_Task to carry out_
Search the entries for the word "seperti". Copy every line that holds it.

Stored data:
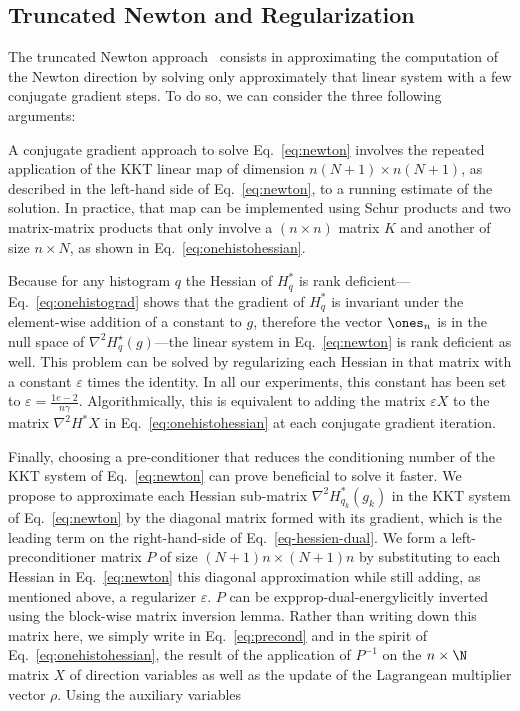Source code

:  \subsection{Truncated Newton and Regularization} The truncated Newton approach~\cite{nash2000survey} consists in approximating the computation of the Newton direction by solving only approximately that linear system with a few conjugate gradient steps. To do so, we can consider the three following arguments:
 
 A conjugate gradient approach to solve Eq.~\eqref{eq:newton} involves the repeated application of the KKT linear map of dimension $n(N+1)\times n(N+1)$, as described in the left-hand side of Eq.~\eqref{eq:newton}, to a running estimate of the solution. In practice, that map can be implemented using Schur products and two matrix-matrix products that only involve a $(n\times n)$ matrix $K$ and another of size $n\times N$, as shown in Eq.~\eqref{eq:onehistohessian}.
 
 Because for any histogram $q$ the Hessian of $H^*_q$ is rank deficient---Eq.~\eqref{eq:onehistograd} shows that the gradient of $H^*_q$ is invariant under the element-wise addition of a constant to $g$, therefore the vector $\ones_n$ is in the null space of $\nabla^2 H^\star_q(g)$---the linear system in Eq.~\eqref{eq:newton} is rank deficient as well. This problem can be solved by regularizing each Hessian in that matrix with a constant $\varepsilon$ times the identity. In all our experiments, this constant has been set to $\varepsilon=\frac{1e-2}{n\gamma}$. Algorithmically, this is equivalent to adding the matrix $\varepsilon X$ to the matrix $\nabla^2H^* X$ in Eq.~\eqref{eq:onehistohessian} at each conjugate gradient iteration. 
 
 Finally, choosing a pre-conditioner that reduces the conditioning number of the KKT system of Eq.~\eqref{eq:newton} can  prove beneficial to solve it faster. We propose to approximate each Hessian sub-matrix $\nabla^2 H^*_{q_k}(g_k)$ in the KKT system of Eq.~\eqref{eq:newton} by the diagonal matrix formed with its gradient, which is the leading term on the right-hand-side of Eq.~\eqref{eq-hessien-dual}. We form a left-preconditioner matrix $P$ of size $(N+1)n\times (N+1)n$ by substituting to each Hessian in Eq.~\eqref{eq:newton} this diagonal approximation while still adding, as mentioned above, a regularizer $\varepsilon$. $P$ can be expprop-dual-energylicitly inverted using the block-wise matrix inversion lemma. Rather than writing down this matrix here, we simply write in Eq.~\eqref{eq:precond} and in the spirit of Eq.~\eqref{eq:onehistohessian}, the result of the application of $P^{-1}$ on the $n\times \N$ matrix $X$ of direction variables as well as the update of the Lagrangean multiplier vector $\rho$. Using the auxiliary variables
 
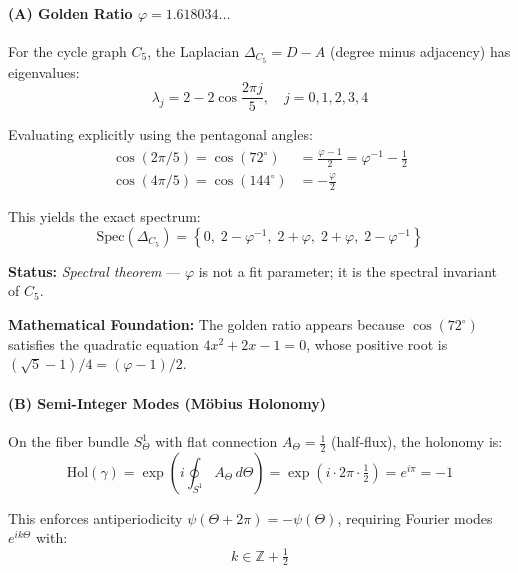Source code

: \documentclass[12pt]{article}
\theoremstyle{definition}
\theoremstyle{plain}
\begin{document}
\paragraph{(A) Golden Ratio $\varphi = 1.618034\ldots$}

For the cycle graph $C_5$, the Laplacian $\Delta_{C_5} = D - A$ (degree minus adjacency) has eigenvalues:
\begin{equation}
\lambda_j = 2 - 2\cos\!\frac{2\pi j}{5}, \quad j = 0, 1, 2, 3, 4
\end{equation}

Evaluating explicitly using the pentagonal angles:
\begin{align}
\cos(2\pi/5) = \cos(72^\circ) &= \frac{\varphi - 1}{2} = \varphi^{-1} - \frac{1}{2} \\
\cos(4\pi/5) = \cos(144^\circ) &= -\frac{\varphi}{2}
\end{align}

This yields the exact spectrum:
\begin{equation}
\boxed{\text{Spec}(\Delta_{C_5}) = \left\{0,\; 2 - \varphi^{-1},\; 2 + \varphi,\; 2 + \varphi,\; 2 - \varphi^{-1}\right\}}
\end{equation}

\textbf{Status:} \textit{Spectral theorem} — $\varphi$ is not a fit parameter; it is the spectral invariant of $C_5$.

\textbf{Mathematical Foundation:} The golden ratio appears because $\cos(72^\circ)$ satisfies the quadratic equation $4x^2 + 2x - 1 = 0$, whose positive root is $(\sqrt{5} - 1)/4 = (\varphi - 1)/2$.

\paragraph{(B) Semi-Integer Modes (M\"obius Holonomy)}

On the fiber bundle $S^1_\Theta$ with flat connection $A_\Theta = \tfrac{1}{2}$ (half-flux), the holonomy is:
\begin{equation}
\text{Hol}(\gamma) = \exp\!\left(i \oint_{S^1} A_\Theta \, d\Theta\right) = \exp(i \cdot 2\pi \cdot \tfrac{1}{2}) = e^{i\pi} = -1
\end{equation}

This enforces antiperiodicity $\psi(\Theta + 2\pi) = -\psi(\Theta)$, requiring Fourier modes $e^{ik\Theta}$ with:
\begin{equation}
\boxed{k \in \mathbb{Z} + \tfrac{1}{2}}
\end{equation}
\end{document}
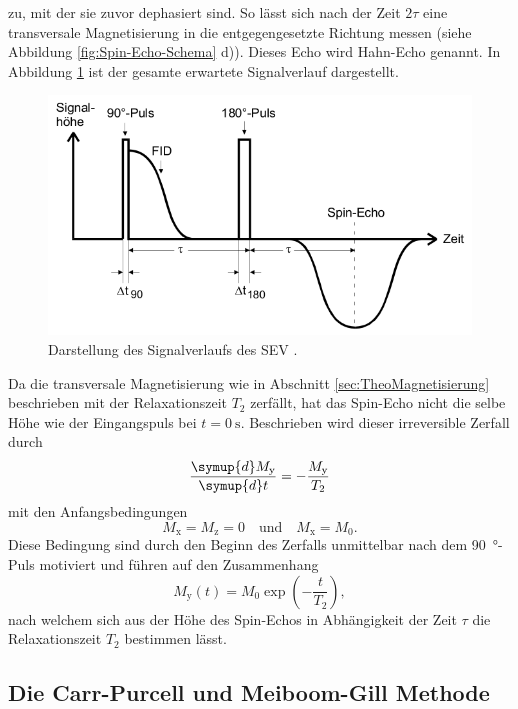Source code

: zu, mit der sie zuvor dephasiert sind.
So lässt sich nach der Zeit $2 \tau$ eine transversale Magnetisierung in die
entgegengesetzte Richtung messen (siehe Abbildung \ref{fig:Spin-Echo-Schema} d)).
Dieses Echo wird Hahn-Echo genannt.
In Abbildung \ref{fig:Hahn-Echo} ist der gesamte erwartete Signalverlauf dargestellt.
\begin{figure}
  \centering
  \includegraphics[width=.7\textwidth]{images/hahn-echo.pdf}
  \caption{Darstellung des Signalverlaufs des SEV \cite[9]{anleitung}.}
  \label{fig:Hahn-Echo}
\end{figure}
Da die transversale Magnetisierung wie in Abschnitt \ref{sec:TheoMagnetisierung}
beschrieben mit der Relaxationszeit $T_2$ zerfällt, hat das Spin-Echo nicht die
selbe Höhe wie der Eingangspuls bei $t = \SI{0}{\second}$.
Beschrieben wird dieser irreversible Zerfall durch
\begin{equation*}
  \frac{\symup{d} M_\text{y}}{\symup{d} t} = - \frac{M_\text{y}}{T_2}
\end{equation*}
mit den Anfangsbedingungen
\begin{equation*}
  M_\text{x} = M_\text{z} = 0 \quad \text{und} \quad M_\text{x} = M_0.
\end{equation*}
Diese Bedingung sind durch den Beginn des Zerfalls unmittelbar nach dem
\SI{90}{\degree}-Puls motiviert und führen auf den Zusammenhang
\begin{equation}
  M_\text{y}\!\left(t\right) = M_0 \exp\!\left(- \frac{t}{T_2}\right),
  \label{eqn:Spin-Echo-Statisch}
\end{equation}
nach welchem sich aus der Höhe des Spin-Echos in Abhängigkeit der
Zeit $\tau$ die Relaxationszeit $T_2$ bestimmen lässt.


\subsection{Die Carr-Purcell und Meiboom-Gill Methode}
\label{sec:CP-und-MG}

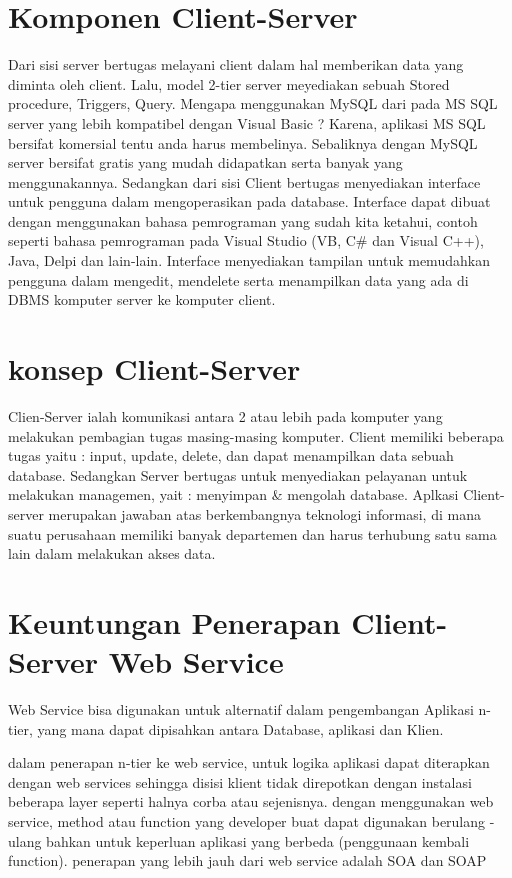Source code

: {\section{Komponen Client-Server}
Dari sisi server bertugas melayani client dalam hal memberikan data yang diminta oleh client.
Lalu, model 2-tier server meyediakan sebuah Stored procedure, Triggers, Query. 
Mengapa menggunakan MySQL dari pada MS SQL server yang lebih kompatibel dengan Visual Basic ? Karena, aplikasi MS SQL bersifat komersial tentu anda harus membelinya. 
Sebaliknya dengan MySQL server bersifat gratis yang mudah didapatkan serta banyak yang menggunakannya. Sedangkan dari sisi Client bertugas menyediakan interface untuk pengguna dalam mengoperasikan pada database. 
Interface dapat dibuat dengan menggunakan bahasa pemrograman yang sudah kita ketahui, contoh seperti bahasa pemrograman pada Visual Studio (VB, C# dan Visual C++), Java, Delpi dan lain-lain. 
Interface menyediakan tampilan untuk memudahkan pengguna dalam mengedit, mendelete serta menampilkan data yang ada di DBMS komputer server ke komputer client.

\section{konsep Client-Server}
Clien-Server ialah komunikasi antara 2 atau lebih pada komputer yang melakukan pembagian tugas masing-masing komputer. Client memiliki beberapa tugas yaitu : input, update, delete, dan dapat menampilkan data sebuah database. Sedangkan Server bertugas untuk menyediakan pelayanan untuk melakukan managemen, yait : menyimpan & mengolah database. Aplkasi Client-server merupakan jawaban atas berkembangnya teknologi informasi, di mana suatu perusahaan memiliki banyak departemen dan harus terhubung satu sama lain dalam melakukan akses data.

\section{Keuntungan Penerapan Client-Server Web Service}
Web Service bisa digunakan untuk alternatif dalam pengembangan Aplikasi n-tier, yang mana dapat dipisahkan
antara Database, aplikasi dan Klien. 

dalam penerapan n-tier ke web service, untuk logika aplikasi dapat diterapkan dengan web services
sehingga disisi klient tidak direpotkan dengan instalasi beberapa layer seperti halnya corba atau sejenisnya.
dengan menggunakan web service, method atau function yang developer buat dapat digunakan berulang - ulang bahkan
untuk keperluan aplikasi yang berbeda (penggunaan kembali function). penerapan yang lebih jauh dari web service adalah SOA dan SOAP

}
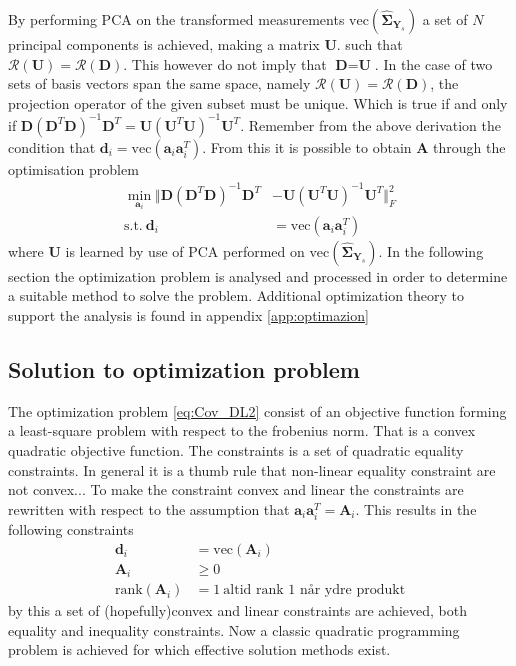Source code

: By performing PCA on the transformed measurements $\text{vec}(\widehat{\boldsymbol{\Sigma}}_{\textbf{Y}_s})$ a set of $N$ principal components is achieved, making a matrix $\textbf{U}$. such that $\mathcal{R}(\textbf{U})=\mathcal{R}(\textbf{D})$. 
This however do not imply that $\textbf{D}=\textbf{U}$. 
In the case of two sets of basis vectors span the same space, namely $\mathcal{R}(\textbf{U})=\mathcal{R}(\textbf{D})$, the projection operator of the given subset must be unique. 
Which is true if and only if $\textbf{D}(\textbf{D}^T\textbf{D})^{-1}\textbf{D}^T=\textbf{U}(\textbf{U}^T\textbf{U})^{-1}\textbf{U}^T$. 
Remember from the above derivation the condition that $\textbf{d}_i = \text{vec}(\textbf{a}_i\textbf{a}_i^T)$. 
From this it is possible to obtain $\textbf{A}$ through the optimisation problem 
\begin{align}
\min_{\textbf{a}_i}\Vert  \textbf{D}(\textbf{D}^T\textbf{D})^{-1}\textbf{D}^T &- \textbf{U}(\textbf{U}^T\textbf{U})^{-1}\textbf{U}^T \Vert_{F}^{2} \nonumber \\
\text{s.t.} \ \textbf{d}_i&=\text{vec}(\textbf{a}_i\textbf{a}_i^T)\label{eq:Cov_DL2}
\end{align}      
where $\textbf{U}$ is learned by use of PCA performed on $\text{vec}(\widehat{\boldsymbol{\Sigma}}_{\textbf{Y}_s})$.
In the following section the optimization problem is analysed and processed in order to determine a suitable method to solve the problem. Additional optimization theory to support the analysis is found in appendix \ref{app:optimazion}  

\subsection{Solution to optimization problem}
The optimization problem \eqref{eq:Cov_DL2} consist of an objective function forming a least-square problem with respect to the frobenius norm.
That is a convex quadratic objective function.
The constraints is a set of quadratic equality constraints. In general it is a thumb rule that non-linear equality constraint are not convex...
To make the constraint convex and linear the constraints are rewritten with respect to the assumption that $\textbf{a}_i\textbf{a}_i^{T} = \textbf{A}_i$. This results in the following constraints 
\begin{align}
\textbf{d}_i &= \text{vec}(\textbf{A}_i) \\
\textbf{A}_i &\geq  0 \\
\text{rank}(\textbf{A}_i) &= 1 \ \text{altid rank 1 når ydre produkt}
\end{align}          
by this a set of (hopefully)convex and linear constraints are achieved, both equality and inequality constraints.
Now a classic quadratic programming problem is achieved      for which effective solution methods exist.   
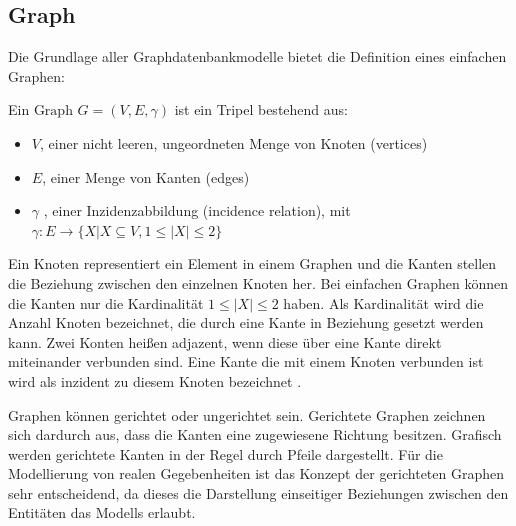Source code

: \subsection{Graph}
Die Grundlage aller Graphdatenbankmodelle bietet die Definition eines einfachen Graphen:
\begin{definition}
	Ein $\text{Graph } G=(V,E,\gamma)$ ist ein Tripel bestehend aus:
	\begin{itemize}
		\item $V$, einer nicht leeren, ungeordneten Menge von Knoten (vertices)
		\item $E$, einer Menge von Kanten (edges)
		\item $\gamma$ , einer Inzidenzabbildung (incidence relation), mit\\
		$\gamma : E \longrightarrow \{X | X \subseteq V, 1 \leq |X| \leq 2\}$
	\end{itemize}\cite{pbeck01}
\end{definition}
Ein Knoten representiert ein Element in einem Graphen und die Kanten stellen die Beziehung zwischen den einzelnen Knoten her.
Bei einfachen Graphen können die Kanten nur die Kardinalität $1 \leq |X| \leq 2$ haben.
Als Kardinalität wird die Anzahl Knoten bezeichnet, die durch eine Kante in Beziehung gesetzt werden kann.
Zwei Konten heißen adjazent, wenn diese über eine Kante direkt miteinander verbunden sind.
Eine Kante die mit einem Knoten verbunden ist wird als inzident zu diesem Knoten bezeichnet \cite{knauer2015diskrete}.

Graphen können gerichtet oder ungerichtet sein.
Gerichtete Graphen zeichnen sich dardurch aus, dass die Kanten eine zugewiesene Richtung besitzen.
Grafisch werden gerichtete Kanten in der Regel durch Pfeile dargestellt.
Für die Modellierung von realen Gegebenheiten ist das Konzept der gerichteten Graphen sehr entscheidend, da dieses die Darstellung einseitiger Beziehungen zwischen den Entitäten das Modells erlaubt.

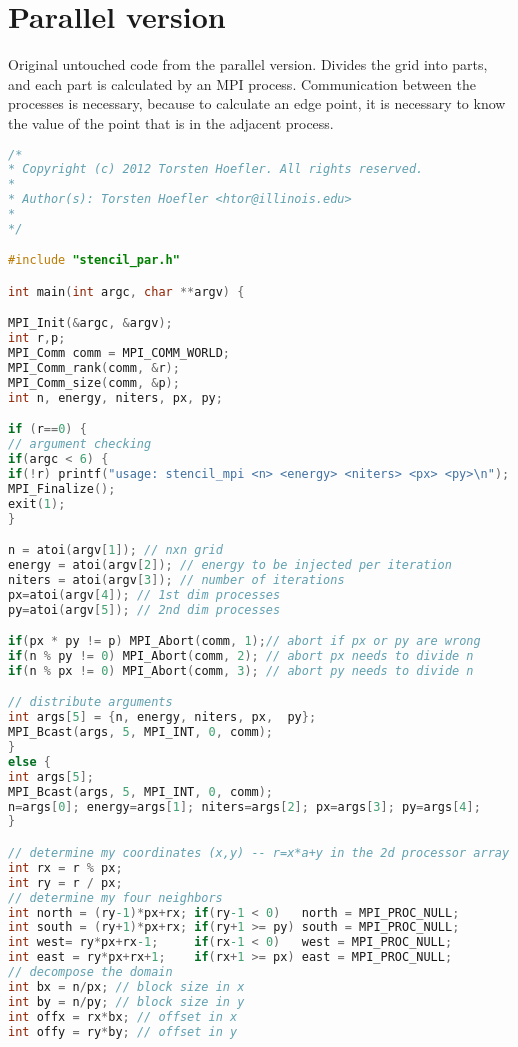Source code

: \section{Parallel version}
\label{bljCpar}

Original untouched code from the parallel version. Divides the grid into parts, and each part is calculated by an MPI process. Communication between the processes is necessary, because to calculate an edge point, it is necessary to know the value of the point that is in the adjacent process.

\begin{lstlisting}[language=C, label={lst_stencpara}, caption={stencil\_mpi.c.}]
/*
* Copyright (c) 2012 Torsten Hoefler. All rights reserved.
*
* Author(s): Torsten Hoefler <htor@illinois.edu>
*
*/

#include "stencil_par.h"

int main(int argc, char **argv) {

MPI_Init(&argc, &argv);
int r,p;
MPI_Comm comm = MPI_COMM_WORLD;
MPI_Comm_rank(comm, &r);
MPI_Comm_size(comm, &p);
int n, energy, niters, px, py;

if (r==0) {
// argument checking
if(argc < 6) {
if(!r) printf("usage: stencil_mpi <n> <energy> <niters> <px> <py>\n");
MPI_Finalize();
exit(1);
}

n = atoi(argv[1]); // nxn grid
energy = atoi(argv[2]); // energy to be injected per iteration
niters = atoi(argv[3]); // number of iterations
px=atoi(argv[4]); // 1st dim processes
py=atoi(argv[5]); // 2nd dim processes

if(px * py != p) MPI_Abort(comm, 1);// abort if px or py are wrong
if(n % py != 0) MPI_Abort(comm, 2); // abort px needs to divide n
if(n % px != 0) MPI_Abort(comm, 3); // abort py needs to divide n

// distribute arguments
int args[5] = {n, energy, niters, px,  py};
MPI_Bcast(args, 5, MPI_INT, 0, comm);
}
else {
int args[5];
MPI_Bcast(args, 5, MPI_INT, 0, comm);
n=args[0]; energy=args[1]; niters=args[2]; px=args[3]; py=args[4];
}

// determine my coordinates (x,y) -- r=x*a+y in the 2d processor array
int rx = r % px;
int ry = r / px;
// determine my four neighbors
int north = (ry-1)*px+rx; if(ry-1 < 0)   north = MPI_PROC_NULL;
int south = (ry+1)*px+rx; if(ry+1 >= py) south = MPI_PROC_NULL;
int west= ry*px+rx-1;     if(rx-1 < 0)   west = MPI_PROC_NULL;
int east = ry*px+rx+1;    if(rx+1 >= px) east = MPI_PROC_NULL;
// decompose the domain
int bx = n/px; // block size in x
int by = n/py; // block size in y
int offx = rx*bx; // offset in x
int offy = ry*by; // offset in y


\end{lstlisting}
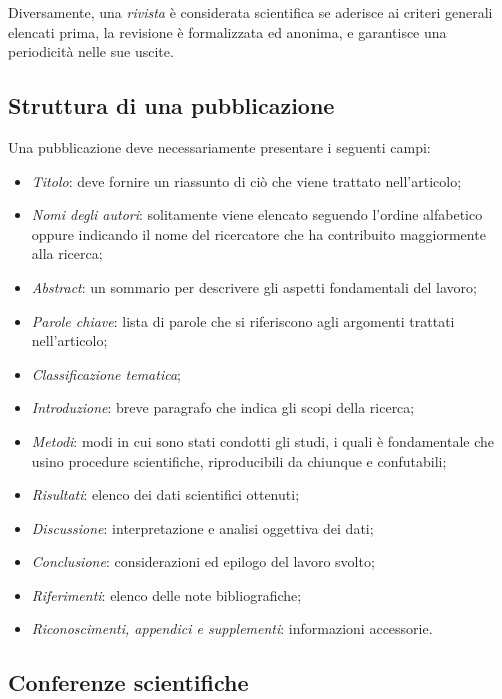 Diversamente, una \textit{rivista} è considerata scientifica se aderisce ai criteri
generali elencati prima, la revisione è formalizzata ed anonima, e garantisce una
periodicità nelle sue uscite.

\subsection{Struttura di una pubblicazione}

Una pubblicazione deve necessariamente presentare i seguenti campi:
\begin{itemize}
    \item \textit{Titolo}: deve fornire un riassunto di ciò che viene trattato
    nell'articolo;
    \item \textit{Nomi degli autori}: solitamente viene elencato seguendo
    l'ordine alfabetico oppure indicando il nome del ricercatore che ha
    contribuito maggiormente alla ricerca;
    \item \textit{Abstract}: un sommario per descrivere gli aspetti fondamentali
    del lavoro;
    \item \textit{Parole chiave}: lista di parole che si riferiscono agli
    argomenti trattati nell'articolo;
    \item \textit{Classificazione tematica};
    \item \textit{Introduzione}: breve paragrafo che indica gli scopi della ricerca;
    \item \textit{Metodi}: modi in cui sono stati condotti gli studi, i quali
    è fondamentale che usino procedure scientifiche, riproducibili da chiunque
    e confutabili;
    \item \textit{Risultati}: elenco dei dati scientifici ottenuti;
    \item \textit{Discussione}: interpretazione e analisi oggettiva dei dati;
    \item \textit{Conclusione}: considerazioni ed epilogo del lavoro svolto;
    \item \textit{Riferimenti}: elenco delle note bibliografiche;
    \item \textit{Riconoscimenti, appendici e supplementi}: informazioni accessorie.
\end{itemize}

\subsection{Conferenze scientifiche}\label{sec:conferenze}
\label{sec:conferenze_scientifiche}

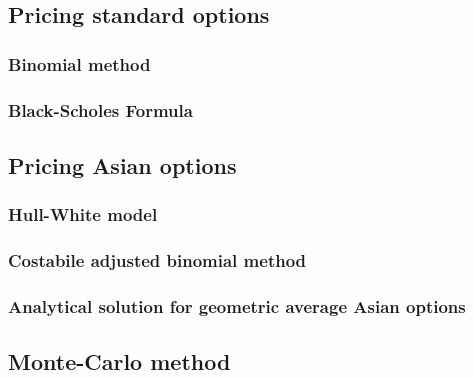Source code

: \subsection{Pricing standard options}

\subsubsection{Binomial method}

\subsubsection{Black-Scholes Formula}

\subsection{Pricing Asian options}

\subsubsection{Hull-White model}

\subsubsection{Costabile adjusted binomial method}

\subsubsection{Analytical solution for geometric average Asian options}

\subsection{Monte-Carlo method}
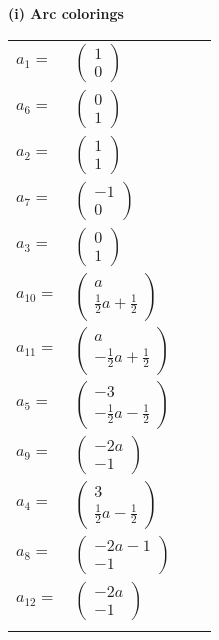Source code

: \documentclass[1p]{elsarticle_modified}
\theoremstyle{definition}
\begin{document}
\flushleft \textbf{(i) Arc colorings}\\
\begin{tabular}{m{7pt} m{180pt} m{7pt} m{180pt} }
\flushright $a_{1}=$&$\begin{pmatrix}1\\0\end{pmatrix}$ \\
\flushright $a_{6}=$&$\begin{pmatrix}0\\1\end{pmatrix}$ \\
\flushright $a_{2}=$&$\begin{pmatrix}1\\1\end{pmatrix}$ \\
\flushright $a_{7}=$&$\begin{pmatrix}-1\\0\end{pmatrix}$ \\
\flushright $a_{3}=$&$\begin{pmatrix}0\\1\end{pmatrix}$ \\
\flushright $a_{10}=$&$\begin{pmatrix}a\\\frac{1}{2} a+\frac{1}{2}\end{pmatrix}$ \\
\flushright $a_{11}=$&$\begin{pmatrix}a\\-\frac{1}{2} a+\frac{1}{2}\end{pmatrix}$ \\
\flushright $a_{5}=$&$\begin{pmatrix}-3\\-\frac{1}{2} a-\frac{1}{2}\end{pmatrix}$ \\
\flushright $a_{9}=$&$\begin{pmatrix}-2 a\\-1\end{pmatrix}$ \\
\flushright $a_{4}=$&$\begin{pmatrix}3\\\frac{1}{2} a-\frac{1}{2}\end{pmatrix}$ \\
\flushright $a_{8}=$&$\begin{pmatrix}-2 a-1\\-1\end{pmatrix}$ \\
\flushright $a_{12}=$&$\begin{pmatrix}-2 a\\-1\end{pmatrix}$\\&\end{tabular}
\end{document}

_Written answer_
Interface dapat dibuat dengan menggunakan bahasa pemrograman yang sudah kita ketahui, contoh seperti bahasa pemrograman pada Visual Studio (VB, C# dan Visual C++), Java, Delpi dan lain-lain. 
sehingga disisi klient tidak direpotkan dengan instalasi beberapa layer seperti halnya corba atau sejenisnya.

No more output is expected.